Best Theatre, The Heresy of Love (a new play by Helen Edmonton based on the life of Mexica poet and thinker, Sor Juana Inés de la Cruz) at Stratford.

Best visual arts show: Bronze at the Royal Academy, by a mile. On a much smaller scale, Lindsey Seers' immersive, disorienting, and gender-bending Entanglement at the Turner, Margate, in July.

And if by any chance you think Modernism isn’t too weird... Or only for old hippies... Brighton’s Music Of Our Time strand, in the Brighton Festival, in May, “The Musician’s Body’ made a huge impression on us. A highlight was virtuoso of the seventies, Frederick Rzewski, playing his epic masterpiece The People United Will Never Be Defeated (variations on a Chilean revolutionary chant), but MOOT goes from strength to strength. Jonathan Powell came to Brighton to play Messiaen's Vingt regards sur l'enfant Jesus in October, which was just fabulous.

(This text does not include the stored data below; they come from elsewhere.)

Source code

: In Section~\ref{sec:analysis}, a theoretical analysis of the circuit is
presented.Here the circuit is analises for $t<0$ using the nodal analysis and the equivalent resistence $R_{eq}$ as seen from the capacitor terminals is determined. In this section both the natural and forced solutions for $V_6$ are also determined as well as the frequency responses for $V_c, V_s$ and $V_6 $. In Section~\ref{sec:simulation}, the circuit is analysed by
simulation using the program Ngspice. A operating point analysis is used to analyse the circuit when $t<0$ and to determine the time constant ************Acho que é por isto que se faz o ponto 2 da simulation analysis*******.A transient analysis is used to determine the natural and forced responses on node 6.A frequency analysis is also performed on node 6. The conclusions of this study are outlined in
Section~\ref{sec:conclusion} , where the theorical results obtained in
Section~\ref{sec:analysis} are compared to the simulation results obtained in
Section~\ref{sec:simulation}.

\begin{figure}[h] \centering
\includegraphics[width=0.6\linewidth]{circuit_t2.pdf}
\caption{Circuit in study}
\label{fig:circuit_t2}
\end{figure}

This week, but too late for this deadline, I’ll be going to MOOT’S Christmas with the Schoenbergs (more Modernism) and getting harrowed and torn apart by Hanecke’s Amour. It’s for my own good.

Oh, I see I missed out non-fiction reading. And TV. Never mind. Enough is enough.

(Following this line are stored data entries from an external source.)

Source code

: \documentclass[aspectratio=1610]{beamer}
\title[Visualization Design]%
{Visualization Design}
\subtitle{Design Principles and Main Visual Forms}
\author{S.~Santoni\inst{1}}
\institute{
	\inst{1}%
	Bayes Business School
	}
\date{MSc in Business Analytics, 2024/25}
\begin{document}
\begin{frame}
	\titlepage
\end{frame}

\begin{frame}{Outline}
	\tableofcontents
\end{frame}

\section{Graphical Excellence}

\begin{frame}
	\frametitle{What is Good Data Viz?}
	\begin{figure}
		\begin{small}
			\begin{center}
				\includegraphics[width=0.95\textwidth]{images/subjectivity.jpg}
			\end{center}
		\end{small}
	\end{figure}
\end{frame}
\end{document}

Gwyneth Jones is the critically acclaimed author of numerous novels, short stories, and essays. She has been honored with the Philip K. Dick, World Fantasy, Clarke, and Tiptree Awards for her fiction, and the Pilgrim Award for her criticism. Her most recent books are Universe of Things,  Imagination/Space: Essays and Talks on Fiction, Feminism, Technology, and Politics and Spirit, a novel.  She lives in Brighton, England.